* **Input data**
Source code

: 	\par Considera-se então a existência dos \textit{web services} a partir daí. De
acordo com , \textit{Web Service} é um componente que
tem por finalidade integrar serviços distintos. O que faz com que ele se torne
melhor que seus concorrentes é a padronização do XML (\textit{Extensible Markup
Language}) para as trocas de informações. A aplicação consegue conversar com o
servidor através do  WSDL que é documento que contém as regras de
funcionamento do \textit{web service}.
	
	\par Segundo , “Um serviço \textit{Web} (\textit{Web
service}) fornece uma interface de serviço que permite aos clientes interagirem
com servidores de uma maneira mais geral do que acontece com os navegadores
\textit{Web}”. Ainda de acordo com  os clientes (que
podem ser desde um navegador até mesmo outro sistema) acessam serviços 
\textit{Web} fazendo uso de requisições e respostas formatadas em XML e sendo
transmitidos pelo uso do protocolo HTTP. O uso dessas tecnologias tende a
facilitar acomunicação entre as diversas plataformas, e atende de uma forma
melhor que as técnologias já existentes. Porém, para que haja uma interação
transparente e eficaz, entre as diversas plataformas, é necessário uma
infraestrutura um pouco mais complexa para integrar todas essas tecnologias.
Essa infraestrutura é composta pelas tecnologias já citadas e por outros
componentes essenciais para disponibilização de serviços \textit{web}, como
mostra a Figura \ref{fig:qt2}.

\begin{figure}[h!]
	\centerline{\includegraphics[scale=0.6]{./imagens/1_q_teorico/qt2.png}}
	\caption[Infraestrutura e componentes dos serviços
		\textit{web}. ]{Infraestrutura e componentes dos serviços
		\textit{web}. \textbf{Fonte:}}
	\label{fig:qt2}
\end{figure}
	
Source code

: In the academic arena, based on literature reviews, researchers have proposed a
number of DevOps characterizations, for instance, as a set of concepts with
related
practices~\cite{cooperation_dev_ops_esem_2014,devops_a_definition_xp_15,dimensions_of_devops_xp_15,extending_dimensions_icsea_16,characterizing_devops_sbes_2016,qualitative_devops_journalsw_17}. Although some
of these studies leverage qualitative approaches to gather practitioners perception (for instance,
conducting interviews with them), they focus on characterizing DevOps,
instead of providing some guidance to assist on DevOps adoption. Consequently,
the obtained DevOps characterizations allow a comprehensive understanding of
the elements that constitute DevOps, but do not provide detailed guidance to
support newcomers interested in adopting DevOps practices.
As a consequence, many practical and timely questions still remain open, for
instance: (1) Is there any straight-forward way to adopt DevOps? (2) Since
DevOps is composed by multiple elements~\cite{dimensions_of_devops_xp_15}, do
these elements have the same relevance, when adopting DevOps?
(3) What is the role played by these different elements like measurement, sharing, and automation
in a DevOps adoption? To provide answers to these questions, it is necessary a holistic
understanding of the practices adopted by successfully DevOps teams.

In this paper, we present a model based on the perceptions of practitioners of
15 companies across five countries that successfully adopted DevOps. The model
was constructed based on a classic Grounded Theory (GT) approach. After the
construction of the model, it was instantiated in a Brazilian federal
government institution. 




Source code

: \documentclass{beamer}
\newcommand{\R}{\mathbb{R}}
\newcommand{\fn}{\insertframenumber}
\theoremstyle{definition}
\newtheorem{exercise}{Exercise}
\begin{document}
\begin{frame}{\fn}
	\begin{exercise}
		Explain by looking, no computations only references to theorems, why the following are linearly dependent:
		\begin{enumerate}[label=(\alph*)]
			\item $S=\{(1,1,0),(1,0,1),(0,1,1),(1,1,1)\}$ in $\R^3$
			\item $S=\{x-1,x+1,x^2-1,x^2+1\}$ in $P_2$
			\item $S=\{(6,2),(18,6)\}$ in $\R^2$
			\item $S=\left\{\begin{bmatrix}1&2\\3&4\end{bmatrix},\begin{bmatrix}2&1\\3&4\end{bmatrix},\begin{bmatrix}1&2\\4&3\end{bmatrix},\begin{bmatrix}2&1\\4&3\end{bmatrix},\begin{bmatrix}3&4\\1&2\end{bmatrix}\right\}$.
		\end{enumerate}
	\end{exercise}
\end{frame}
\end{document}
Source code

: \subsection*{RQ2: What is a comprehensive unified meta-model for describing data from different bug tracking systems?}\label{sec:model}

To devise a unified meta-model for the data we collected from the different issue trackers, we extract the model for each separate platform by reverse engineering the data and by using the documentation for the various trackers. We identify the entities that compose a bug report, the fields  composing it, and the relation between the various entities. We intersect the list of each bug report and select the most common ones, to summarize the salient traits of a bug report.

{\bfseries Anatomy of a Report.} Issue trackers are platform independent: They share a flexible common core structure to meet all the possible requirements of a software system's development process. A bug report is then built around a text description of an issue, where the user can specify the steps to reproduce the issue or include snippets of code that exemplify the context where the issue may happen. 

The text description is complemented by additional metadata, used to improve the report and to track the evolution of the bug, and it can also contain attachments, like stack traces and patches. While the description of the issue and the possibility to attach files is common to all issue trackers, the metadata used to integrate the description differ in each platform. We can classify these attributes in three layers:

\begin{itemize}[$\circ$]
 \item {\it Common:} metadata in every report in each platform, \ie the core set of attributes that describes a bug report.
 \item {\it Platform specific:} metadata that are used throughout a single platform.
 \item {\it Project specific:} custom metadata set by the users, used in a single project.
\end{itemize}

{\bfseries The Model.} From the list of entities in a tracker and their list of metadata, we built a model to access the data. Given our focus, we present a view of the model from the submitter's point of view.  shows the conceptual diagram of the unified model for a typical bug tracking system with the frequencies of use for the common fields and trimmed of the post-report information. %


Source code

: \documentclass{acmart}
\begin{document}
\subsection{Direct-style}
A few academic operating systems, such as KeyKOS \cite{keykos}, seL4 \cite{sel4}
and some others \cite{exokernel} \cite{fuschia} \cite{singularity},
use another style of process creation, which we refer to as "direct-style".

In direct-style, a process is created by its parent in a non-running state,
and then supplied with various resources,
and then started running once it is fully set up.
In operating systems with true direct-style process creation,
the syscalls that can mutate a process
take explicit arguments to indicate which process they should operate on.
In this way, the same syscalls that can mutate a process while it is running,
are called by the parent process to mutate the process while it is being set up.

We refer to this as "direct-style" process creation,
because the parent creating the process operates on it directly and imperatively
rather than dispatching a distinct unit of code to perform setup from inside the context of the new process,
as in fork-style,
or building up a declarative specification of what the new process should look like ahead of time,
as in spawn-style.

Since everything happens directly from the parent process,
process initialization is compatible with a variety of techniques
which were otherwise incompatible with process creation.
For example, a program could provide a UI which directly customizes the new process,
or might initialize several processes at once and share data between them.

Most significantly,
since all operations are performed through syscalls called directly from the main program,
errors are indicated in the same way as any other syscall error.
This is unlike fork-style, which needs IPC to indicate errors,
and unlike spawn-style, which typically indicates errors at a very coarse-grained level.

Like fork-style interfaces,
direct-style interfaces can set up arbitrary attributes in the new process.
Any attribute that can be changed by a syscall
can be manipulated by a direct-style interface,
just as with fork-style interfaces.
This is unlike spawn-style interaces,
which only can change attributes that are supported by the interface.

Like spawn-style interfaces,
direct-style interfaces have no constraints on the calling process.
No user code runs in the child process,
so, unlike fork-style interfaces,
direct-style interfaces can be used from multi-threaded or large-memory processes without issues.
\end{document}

* **Requirement**
The answer should be one number, the count of lines in the data that include the string "same".

* **Solution to the exercise**
3